Mungkin tidak banyak dari kalian yang mengetahui latar belakang keluarga saya. Mungkin juga bukan hal yg penting untuk diketahui oleh kalian. Tapi jika kalian terus membaca artikel ini, izinkan saya membagikan kisahku. Saya lahir di keluarga PNS. Bapa saya seorang PNS di Pertanahan dan Almh. Mama saya adalah seorang guru PNS.
Kami tinggal di rumah yang terus mengalami perombakan. Jika melihat foto lama, pada masa awal, rumah kami hanyalah sebuah ruangan berukuran 3x3, dindingnya dari anyaman bambu (gedhek), berlantaikan tanah.

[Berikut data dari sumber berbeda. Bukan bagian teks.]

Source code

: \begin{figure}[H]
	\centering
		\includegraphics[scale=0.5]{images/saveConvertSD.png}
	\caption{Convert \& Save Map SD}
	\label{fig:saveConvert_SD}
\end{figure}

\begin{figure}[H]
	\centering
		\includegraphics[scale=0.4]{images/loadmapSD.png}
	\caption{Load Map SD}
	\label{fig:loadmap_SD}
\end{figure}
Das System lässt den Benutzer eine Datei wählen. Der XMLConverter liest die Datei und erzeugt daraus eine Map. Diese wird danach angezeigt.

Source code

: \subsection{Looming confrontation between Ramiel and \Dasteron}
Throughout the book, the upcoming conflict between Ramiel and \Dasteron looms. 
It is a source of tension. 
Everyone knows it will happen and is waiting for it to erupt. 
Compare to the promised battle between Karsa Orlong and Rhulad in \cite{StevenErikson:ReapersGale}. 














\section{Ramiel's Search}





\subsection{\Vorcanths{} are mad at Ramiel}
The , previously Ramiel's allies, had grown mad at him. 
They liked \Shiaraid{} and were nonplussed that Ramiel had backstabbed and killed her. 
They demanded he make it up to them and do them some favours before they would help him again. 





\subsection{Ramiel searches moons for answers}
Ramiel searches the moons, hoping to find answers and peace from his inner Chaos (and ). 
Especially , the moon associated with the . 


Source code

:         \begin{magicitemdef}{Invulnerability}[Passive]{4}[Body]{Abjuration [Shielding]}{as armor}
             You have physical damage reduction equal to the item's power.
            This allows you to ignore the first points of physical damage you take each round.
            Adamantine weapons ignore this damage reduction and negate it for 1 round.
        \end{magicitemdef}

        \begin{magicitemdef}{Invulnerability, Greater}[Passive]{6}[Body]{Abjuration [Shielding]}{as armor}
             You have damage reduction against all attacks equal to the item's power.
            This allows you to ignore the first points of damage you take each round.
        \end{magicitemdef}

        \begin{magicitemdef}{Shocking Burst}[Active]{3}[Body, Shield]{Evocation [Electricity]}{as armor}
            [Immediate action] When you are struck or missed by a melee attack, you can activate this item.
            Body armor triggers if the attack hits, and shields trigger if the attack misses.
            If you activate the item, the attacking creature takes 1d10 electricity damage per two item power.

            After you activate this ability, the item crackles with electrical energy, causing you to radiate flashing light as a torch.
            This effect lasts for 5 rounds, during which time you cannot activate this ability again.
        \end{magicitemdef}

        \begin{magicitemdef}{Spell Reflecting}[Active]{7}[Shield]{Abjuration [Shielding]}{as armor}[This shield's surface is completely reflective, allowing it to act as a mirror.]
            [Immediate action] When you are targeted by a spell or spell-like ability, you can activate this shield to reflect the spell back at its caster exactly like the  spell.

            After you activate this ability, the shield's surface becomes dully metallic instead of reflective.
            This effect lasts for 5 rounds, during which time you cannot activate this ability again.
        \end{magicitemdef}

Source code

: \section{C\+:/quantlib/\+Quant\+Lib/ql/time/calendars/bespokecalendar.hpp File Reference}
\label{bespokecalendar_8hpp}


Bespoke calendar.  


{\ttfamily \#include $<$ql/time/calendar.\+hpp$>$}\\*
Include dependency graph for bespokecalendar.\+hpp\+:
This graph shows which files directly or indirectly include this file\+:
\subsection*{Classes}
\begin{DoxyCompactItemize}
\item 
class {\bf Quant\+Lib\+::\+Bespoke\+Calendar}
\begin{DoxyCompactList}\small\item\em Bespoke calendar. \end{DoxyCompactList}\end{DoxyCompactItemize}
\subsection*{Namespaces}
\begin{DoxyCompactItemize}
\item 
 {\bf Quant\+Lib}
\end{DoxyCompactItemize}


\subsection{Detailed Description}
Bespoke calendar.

Seiring dengan berjalannya waktu, rumah kami diperbaharui menjadi rumah berbatu bata merah dengan lantai semen. Beberapa tahun kemudian barulah di plester dengan tembok.
Tidak banyak barang yang kami miliki. Bahkan sofa merupakan barang mewah bagi kami. Tapi kami bahagia. Saluran TV kami hanya TVRI danTPI. Hanya orang kaya yang punya parabola yang dapat menangkap siaran TV swasta. Seringkali saya pulang hingga larut malam karena menonton televisi di rumah orang lain. Beberapa tahun kemudian, Bapa membeli parabola. Saya merasakan kemewahan untuk pertama kalinya.
Kebutuhan semakin banyak. Bapa dan Mama adalah orang yang mengajarkan padaku arti bekerja keras dan jujur. Untuk membantu keuangan keluarga, selain menjadi guru, Mama juga berjualan di sekolah. Kerupuk, keripik, kacang, jagung, Astor, apa saja dijual. Kisah ini yang paling saya ingat:
"Ma, kasih saya Astor kah. Satu saja."
"Itu jualan Vany. Kalau kau ambil satu trus Viny juga pasti minta. Trus kau minta-minta terus. Dapat untung dari mana sudah? Ini juga buat cari kamu punya uang jajan di sekolah. Kalau mau, beli."
Saya harus membeli dari Mama saya, karena itu jualan.
Saya bersyukur telah diajarkan bagaimana membedakan bisnis dan keluarga.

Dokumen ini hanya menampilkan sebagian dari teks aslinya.